Berta echó la cabeza hacia atrás y empezó a reír.

—Le diré lo que voy a hacer —dijo Fosdick, inclinándose hacia delante—. Le ofreceré cinco mil dólares.

Berta, temerosa de que le viera los ojos, dijo:

—¿No comprende usted que se está poniendo en ridículo?

—¡Pero… cinco mil dólares! No se le escapará, señora Cool, que ésta es una oferta enorme.

—¿Le parece?

—¿Qué espera usted obtener?

Berta le miró entonces.

—Todo lo que se pueda —respondió.

—Ya tiene usted nuestra oferta —dijo Fosdick, poniéndose en pie—. Es el límite extremo. Iba a llegar hoy hasta tres mil dólares, para subir a los cinco mil sólo después de que se hubiera iniciado el juicio. Ésas eran las instrucciones que tenía. Tomé la responsabilidad de hacerle el último ofrecimiento hoy mismo. Esto es todo.

—Muy generoso por su parte —comentó Berta.

—Tiene usted mi tarjeta —anunció Fosdick solemnemente—. Puede telefonearme cuando esté dispuesta a aceptar.

—No se moleste en aguardar junto al teléfono.

—Y no es preciso añadir —dijo Fosdick— que le he hecho un ofrecimiento de compromiso. Esto no se admitiría como evidencia en un juicio. No es una admisión de culpabilidad, y, a menos que sea aceptado dentro de un plazo razonable, será retirado.
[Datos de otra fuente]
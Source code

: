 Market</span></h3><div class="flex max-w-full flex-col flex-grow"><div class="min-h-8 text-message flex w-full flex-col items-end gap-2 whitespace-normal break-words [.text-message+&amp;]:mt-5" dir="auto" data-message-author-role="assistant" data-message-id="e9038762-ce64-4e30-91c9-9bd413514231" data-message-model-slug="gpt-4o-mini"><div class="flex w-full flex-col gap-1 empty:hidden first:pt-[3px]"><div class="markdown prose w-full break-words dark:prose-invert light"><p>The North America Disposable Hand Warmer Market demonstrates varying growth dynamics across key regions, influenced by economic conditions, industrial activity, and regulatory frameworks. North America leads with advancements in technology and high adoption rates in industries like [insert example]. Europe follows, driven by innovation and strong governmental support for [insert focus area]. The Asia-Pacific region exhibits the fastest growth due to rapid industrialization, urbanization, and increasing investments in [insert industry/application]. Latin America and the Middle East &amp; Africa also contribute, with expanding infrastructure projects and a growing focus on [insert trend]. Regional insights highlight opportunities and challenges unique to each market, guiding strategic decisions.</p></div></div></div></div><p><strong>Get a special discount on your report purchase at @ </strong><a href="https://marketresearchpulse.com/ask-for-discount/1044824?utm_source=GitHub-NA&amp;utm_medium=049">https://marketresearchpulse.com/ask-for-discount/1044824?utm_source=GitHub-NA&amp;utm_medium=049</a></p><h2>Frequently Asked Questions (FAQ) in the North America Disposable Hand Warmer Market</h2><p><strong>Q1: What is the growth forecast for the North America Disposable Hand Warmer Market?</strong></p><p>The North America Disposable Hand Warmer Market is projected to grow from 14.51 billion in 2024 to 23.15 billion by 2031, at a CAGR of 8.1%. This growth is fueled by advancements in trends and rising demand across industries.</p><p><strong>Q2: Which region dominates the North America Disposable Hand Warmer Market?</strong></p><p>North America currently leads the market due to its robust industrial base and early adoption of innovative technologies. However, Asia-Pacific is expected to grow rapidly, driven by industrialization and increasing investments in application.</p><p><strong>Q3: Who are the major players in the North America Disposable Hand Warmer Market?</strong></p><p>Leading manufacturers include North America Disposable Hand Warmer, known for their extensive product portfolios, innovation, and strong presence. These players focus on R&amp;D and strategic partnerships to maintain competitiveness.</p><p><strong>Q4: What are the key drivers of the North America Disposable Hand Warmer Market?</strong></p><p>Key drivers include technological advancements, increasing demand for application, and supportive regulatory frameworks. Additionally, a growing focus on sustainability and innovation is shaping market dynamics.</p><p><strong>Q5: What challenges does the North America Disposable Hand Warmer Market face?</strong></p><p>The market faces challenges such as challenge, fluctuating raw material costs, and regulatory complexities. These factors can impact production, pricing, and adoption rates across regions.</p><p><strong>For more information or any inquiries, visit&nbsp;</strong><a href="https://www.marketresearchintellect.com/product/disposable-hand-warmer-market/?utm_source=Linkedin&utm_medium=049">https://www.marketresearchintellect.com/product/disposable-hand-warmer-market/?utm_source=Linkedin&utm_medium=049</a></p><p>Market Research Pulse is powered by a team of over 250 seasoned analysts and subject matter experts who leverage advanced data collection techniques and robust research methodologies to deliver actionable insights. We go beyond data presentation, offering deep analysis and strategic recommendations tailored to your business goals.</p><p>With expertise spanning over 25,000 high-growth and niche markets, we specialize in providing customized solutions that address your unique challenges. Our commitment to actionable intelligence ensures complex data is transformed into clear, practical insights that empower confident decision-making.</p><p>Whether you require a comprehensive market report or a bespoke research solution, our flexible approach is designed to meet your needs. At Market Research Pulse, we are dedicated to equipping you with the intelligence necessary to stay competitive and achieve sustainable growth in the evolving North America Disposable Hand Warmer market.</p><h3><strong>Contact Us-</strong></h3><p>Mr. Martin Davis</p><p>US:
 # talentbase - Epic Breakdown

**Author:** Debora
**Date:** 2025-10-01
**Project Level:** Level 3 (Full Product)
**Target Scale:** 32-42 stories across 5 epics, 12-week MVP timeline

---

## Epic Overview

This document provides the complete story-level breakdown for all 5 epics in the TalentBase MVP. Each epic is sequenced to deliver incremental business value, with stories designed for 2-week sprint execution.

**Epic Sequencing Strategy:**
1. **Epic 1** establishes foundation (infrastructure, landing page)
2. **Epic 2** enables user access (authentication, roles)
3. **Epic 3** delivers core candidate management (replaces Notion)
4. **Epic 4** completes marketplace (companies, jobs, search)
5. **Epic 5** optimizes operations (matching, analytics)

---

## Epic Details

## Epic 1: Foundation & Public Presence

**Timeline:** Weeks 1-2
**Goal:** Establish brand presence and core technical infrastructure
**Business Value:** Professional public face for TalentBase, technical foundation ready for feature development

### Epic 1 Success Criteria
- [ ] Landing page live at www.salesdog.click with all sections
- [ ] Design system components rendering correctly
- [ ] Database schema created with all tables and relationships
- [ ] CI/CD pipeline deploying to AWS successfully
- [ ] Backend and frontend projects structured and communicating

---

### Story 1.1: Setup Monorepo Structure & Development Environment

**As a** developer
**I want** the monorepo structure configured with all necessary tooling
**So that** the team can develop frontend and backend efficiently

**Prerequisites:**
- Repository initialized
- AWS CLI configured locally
Con deliberada lentitud, Berta dijo:

—Retírelo ahora mismo si lo desea. Tanto me da.

Fosdick pareció no haberla oído, pero salió del despacho muy estirado y serio.

Berta Cool esperó solamente hasta que tuvo la seguridad de que había llegado al ascensor; entonces irrumpió en la oficina exterior.

—Elsie, tome un telegrama para Donald.

—¿Otro?

—Sí.

Elsie Brand mantuvo el lápiz sobre el bloc.

Berta Cool empezó a dictar el telegrama:

«Querido Donald: Has sido muy bueno y amable al enviarme todas tus ideas. Mi agradecimiento más profundo. Donald de mi alma: dime por qué Josefina Dell puede haber mentido acerca accidente. ¿Por qué estaba dispuesta a sacrificar un cuantioso arreglo para evitar decirme exactamente qué ocurrió en momento accidente? Telegrafíame pagadero destino. Muchos cariños y que la suerte te acompañe siempre».

—¿Eso es todo? —preguntó Elsie Brand secamente.

—Sí, todo.

—¿Y el otro telegrama? El que quedó sobre el escritorio, creo, ¿no quiere enviarlo?

—¡Cielos, no! —dijo Berta—. Rómpalo y échelo al cesto. Rompa también la hoja de su bloc en la que lo tomó. Debo haber estado terriblemente enojada cuando lo dicté. Ese Donald es, sin duda alguna, un tunante muy inteligente y muy listo.

La sonrisa de Elsie era enigmática.

—¿Alguna otra cosa?

—No, nada más —contestó Berta.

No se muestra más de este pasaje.